YouTube series "Gringolandia" graphics
YouTube series "Gringolandia" graphics

SANTIAGO - A YouTube comedy hit about a South American immigrant opening up a Chilean-style hotdog stand in New York has become one of the first from the video-sharing website to be picked up by Netflix.

'Gringolandia' is the brainchild of 33-year-old Chilean Cristobal Ross, who drew on his experiences living in the United States to create a story about the bemused Peter, played by Koke Santa Ana, who introduces Americans to streams of Chilean slang (subtitles provided) and the 'completo', a popular snack that consists of a hotdog drowned in mayonnaise, avocado and tomato.

The six-minute-long episodes debuted on YouTube in 2013, and were later consolidated into longer episodes for two mini-series on Internet streaming service Netflix.

A third series is due out on November 25 and a spin-off is in the works.

As well as North America and much of Europe, Netflix is available throughout South America. That has encouraged the development of programming based in Latin America, such as 'Narcos', a series about Colombian drug-lord Pablo Escobar, and upcoming dystopian show '3%', shot in Brazil.

Ross, who trained as an industrial engineer and is from Punta Arenas in the cold Patagonian steppe, does not perhaps have a conventional filmmaking background.

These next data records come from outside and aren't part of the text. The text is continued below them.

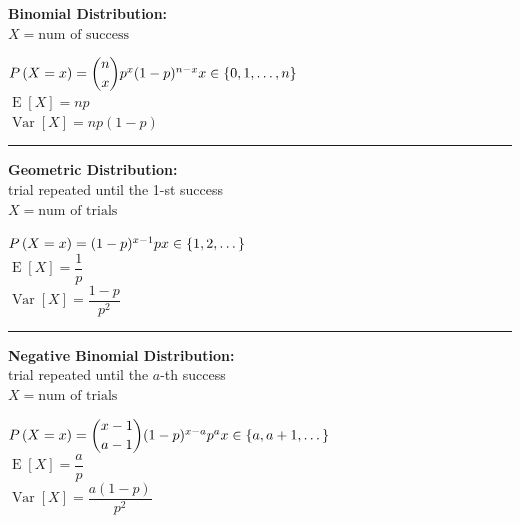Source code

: \documentclass[11pt, a4paper]{article}
\newcommand{\myP}[1]{P\left(#1\right)}
\newcommand{\myPMF}[2][X]{\myP{#1 = #2}}
\newcommand{\myExpect}[1]{\operatorname{E}\left[#1\right]}
\newcommand{\myVariance}[1]{\operatorname{Var}\left[#1\right]}
\begin{document}
\noindent
\begin{minipage}[t]{0.38\textwidth}
    \textbf{Binomial Distribution:} \\[2pt]
    $X = \text{num of success}$
\end{minipage}%
\hfill
\begin{minipage}[t]{0.59\textwidth}
    $\myPMF{x} = \dbinom{n}{x} p^x (1-p)^{n-x} \hfill x \in \{0, 1, \dots, n\}$ \\[4pt]
    $\myExpect{X} = np$ \\[2pt]
    $\myVariance{X} = np(1-p)$
\end{minipage}

\vspace{5pt}
{\color{black!30}\hrule}


\noindent
\begin{minipage}[t]{0.38\textwidth}
    \textbf{Geometric Distribution:} \\[2pt]
    trial repeated until the 1-st success \\
    $X = \text{num of trials}$
\end{minipage}%
\hfill
\begin{minipage}[t]{0.59\textwidth}
    $\myPMF{x} = (1-p)^{x-1} p \hfill x \in \{1, 2, \dots\}$ \\[4pt]
    $\myExpect{X} = \dfrac{1}{p}$ \\[4pt]
    $\myVariance{X} = \dfrac{1-p}{p^2}$
\end{minipage}

\vspace{5pt}
{\color{black!30}\hrule}


\noindent
\begin{minipage}[t]{0.38\textwidth}
    \textbf{Negative Binomial Distribution:} \\[2pt]
    trial repeated until the $a$-th success \\
    $X = \text{num of trials}$
\end{minipage}%
\hfill
\begin{minipage}[t]{0.59\textwidth}
    $\myPMF{x} = \dbinom{x-1}{a-1} (1-p)^{x-a} p^a \hfill x \in \{a, a+1, \dots\}$ \\[4pt]
    $\myExpect{X} = \dfrac{a}{p}$ \\[4pt]
    $\myVariance{X} = \dfrac{a(1-p)}{p^2}$
\end{minipage}
\end{document}
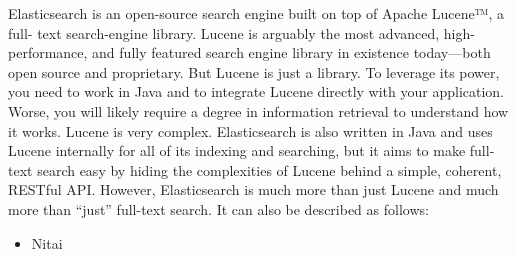 
Elasticsearch is an open-source search engine built on top of Apache Lucene™, a full-
text search-engine library. Lucene is arguably the most advanced, high-performance,
and fully featured search engine library in existence today—both open source and
proprietary.
But Lucene is just a library. To leverage its power, you need to work in Java and to
integrate Lucene directly with your application. Worse, you will likely require a
degree in information retrieval to understand how it works. Lucene is very complex.
Elasticsearch is also written in Java and uses Lucene internally for all of its indexing
and searching, but it aims to make full-text search easy by hiding the complexities of
Lucene behind a simple, coherent, RESTful API.
However, Elasticsearch is much more than just Lucene and much more than “just”
full-text search. It can also be described as follows:
\begin{itemize}
	\item Nitai
\end{itemize}

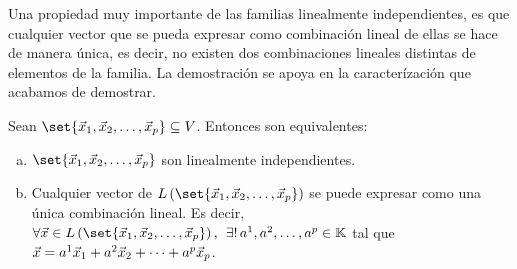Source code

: \documentclass[../algebra_lineal.tex]{subfiles}
\begin{document}
Una propiedad muy importante de las familias linealmente independientes, es que cualquier vector que se pueda expresar como combinación lineal de ellas se hace de manera única, es decir, no existen dos combinaciones lineales distintas de elementos de la familia. La demostración se apoya en la caracterízación que acabamos de demostrar.

\begin{proposition}
    Sean $\set{\vlst{x}{p}} \subseteq V$. Entonces son equivalentes:
    \begin{enumerate}[a)]
        \item $\set{\vlst{x}{p}}$ son linealmente independientes.
        \item Cualquier vector de $\lspan{\set{\vlst{x}{p}}}$ se puede expresar como una única combinación lineal.  Es decir, $\forall \vx \in \lspan{\set{\vlst{x}{p}}}, \spc \exists! \, \slst{a}{p} \in \K$ tal que $\vec{x} = {a}^{1}\vec{x}_{1}+{a}^{2}\vec{x}_{2}+\dots+{a}^{p}\vec{x}_{p}$. 
    \end{enumerate}
\end{proposition}
\end{document}
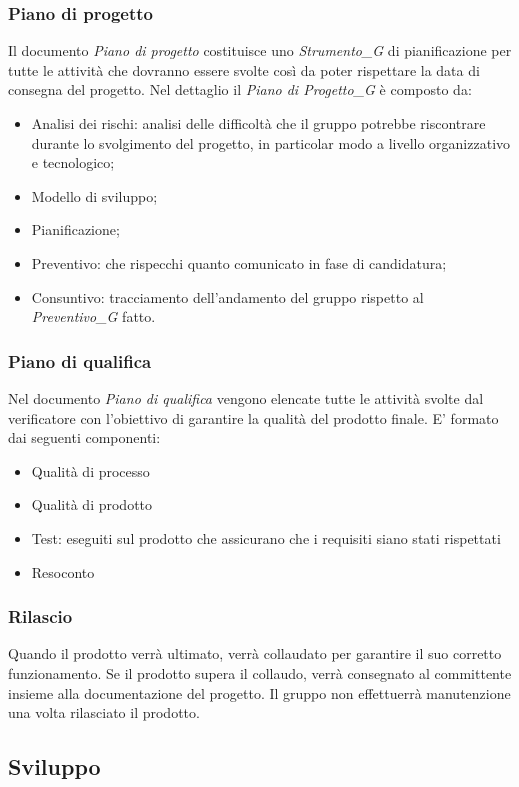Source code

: \subsubsection{Piano di progetto}
Il documento \textit{Piano di progetto} costituisce uno \textit{Strumento_G} di pianificazione per tutte le attività che dovranno essere svolte così da poter rispettare la data di consegna del progetto.
Nel dettaglio il \textit{Piano di Progetto_G} è composto da:
\begin{itemize}
    \item Analisi dei rischi: analisi delle difficoltà che il gruppo potrebbe riscontrare durante lo svolgimento del progetto, in particolar modo a livello organizzativo e tecnologico;
    \item Modello di sviluppo;
    \item Pianificazione;
    \item Preventivo: che rispecchi quanto comunicato in fase di candidatura;
    \item Consuntivo: tracciamento dell'andamento del gruppo rispetto al \textit{Preventivo_G} fatto.
\end{itemize}
\subsubsection{Piano di qualifica}
Nel documento \textit{Piano di qualifica} vengono elencate tutte le attività svolte dal verificatore con l'obiettivo di garantire la qualità del prodotto finale.
E' formato dai seguenti componenti:
\begin{itemize}
    \item Qualità di processo
    \item Qualità di prodotto
    \item Test: eseguiti sul prodotto che assicurano che i requisiti siano stati rispettati
    \item Resoconto
\end{itemize}
\subsubsection{Rilascio}
Quando il prodotto verrà ultimato, verrà collaudato per garantire il suo corretto funzionamento. Se il prodotto supera il collaudo, verrà consegnato al committente insieme alla documentazione del progetto. 
Il gruppo non effettuerrà manutenzione una volta rilasciato il prodotto.

\subsection{Sviluppo}
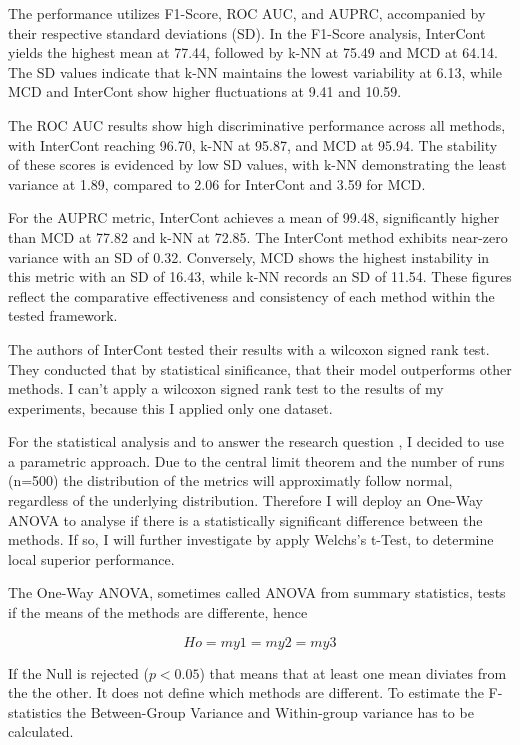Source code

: The performance utilizes F1-Score, ROC AUC, and AUPRC, accompanied by their respective standard deviations (SD). 
In the F1-Score analysis, InterCont yields the highest mean at 77.44, followed by k-NN at 75.49 and MCD at 64.14. 
The SD values indicate that k-NN maintains the lowest variability at 6.13, while MCD and InterCont show higher fluctuations at 9.41 and 10.59.


The ROC AUC results show high discriminative performance across all methods, with InterCont reaching 96.70, k-NN at 95.87, and MCD at 95.94. 
The stability of these scores is evidenced by low SD values, with k-NN demonstrating the least variance at 1.89, compared to 2.06 for InterCont and 3.59 for MCD.


For the AUPRC metric, InterCont achieves a mean of 99.48, significantly higher than MCD at 77.82 and k-NN at 72.85. 
The InterCont method exhibits near-zero variance with an SD of 0.32. 
Conversely, MCD shows the highest instability in this metric with an SD of 16.43, while k-NN records an SD of 11.54. 
These figures reflect the comparative effectiveness and consistency of each method within the tested framework.



The authors of InterCont tested their results with a wilcoxon signed rank test. 
They conducted that by statistical sinificance, that their model outperforms other methods.
I can't apply a wilcoxon signed rank test to the results of my experiments, because this I applied only one dataset. 


For the statistical analysis and to answer the research question , I decided to use a parametric approach.
Due to the central limit theorem and the number of runs (n=500) the distribution of the metrics will approximatly follow normal, regardless of the underlying distribution. 
Therefore I will deploy an One-Way ANOVA to analyse if there is a statistically significant difference between the methods.
If so, I will further investigate by apply Welchs's t-Test, to determine local superior performance.


The One-Way ANOVA, sometimes called ANOVA from summary statistics, tests if the means of the methods are differente, hence

\begin{equation}
    Ho = my1 = my2 = my3
\end{equation}

If the Null is rejected ($p<0.05$) that means that at least one mean diviates from the the other. 
It does not define which methods are different.
To estimate the F-statistics the  Between-Group Variance and Within-group variance has to be calculated.


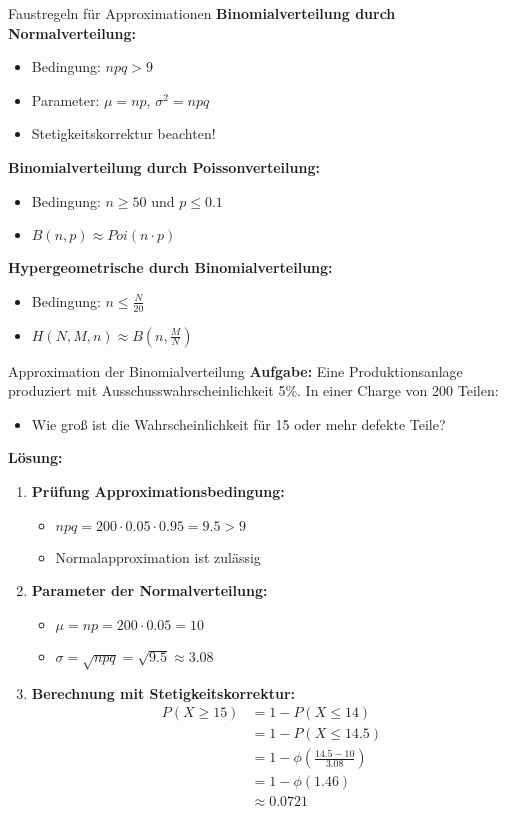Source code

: \begin{concept}{Faustregeln für Approximationen}
\textbf{Binomialverteilung durch Normalverteilung:}
\begin{itemize}
  \item Bedingung: $npq > 9$
  \item Parameter: $\mu = np$, $\sigma^2 = npq$
  \item Stetigkeitskorrektur beachten!
\end{itemize}

\textbf{Binomialverteilung durch Poissonverteilung:}
\begin{itemize}
  \item Bedingung: $n \geq 50$ und $p \leq 0.1$
  \item $B(n,p) \approx Poi(n \cdot p)$
\end{itemize}

\textbf{Hypergeometrische durch Binomialverteilung:}
\begin{itemize}
  \item Bedingung: $n \leq \frac{N}{20}$
  \item $H(N,M,n) \approx B(n,\frac{M}{N})$
\end{itemize}
\end{concept}

\begin{example2}{Approximation der Binomialverteilung}
\textbf{Aufgabe:} Eine Produktionsanlage produziert mit Ausschusswahrscheinlichkeit 5\%. In einer Charge von 200 Teilen:
\begin{itemize}
\item Wie groß ist die Wahrscheinlichkeit für 15 oder mehr defekte Teile?
\end{itemize}

\textbf{Lösung:}
\begin{enumerate}
\item \textbf{Prüfung Approximationsbedingung:}
   \begin{itemize}
   \item $npq = 200 \cdot 0.05 \cdot 0.95 = 9.5 > 9$
   \item Normalapproximation ist zulässig
   \end{itemize}

\item \textbf{Parameter der Normalverteilung:}
   \begin{itemize}
   \item $\mu = np = 200 \cdot 0.05 = 10$
   \item $\sigma = \sqrt{npq} = \sqrt{9.5} \approx 3.08$
   \end{itemize}

\item \textbf{Berechnung mit Stetigkeitskorrektur:}
   \begin{align*}
   P(X \geq 15) &= 1 - P(X \leq 14) \\
   &= 1 - P(X \leq 14.5) \\
   &= 1 - \phi(\frac{14.5-10}{3.08}) \\
   &= 1 - \phi(1.46) \\
   &\approx 0.0721
   \end{align*}
\end{enumerate}
\end{example2}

A passionate movie lover, he decided to leave his job managing fuel at an airline, move to New York, and cobble together enough savings to make a "fish out of water" story that appeals to Latin Americans at home and in the United States.

"If you make good content you can grow something," Ross told Reuters in Santiago, where he is currently based. "You don't need a network of people, just good ideas."

Storytelling for the web is a greater challenge in many ways than more conventional forms, he said, as people engage with it via mobile devices and the pace needs to be fast and relentless.

"There's an unsatisfied demand for web content created specifically for the digital medium," said Ross. "TV doesn't get that and I see huge opportunity in that."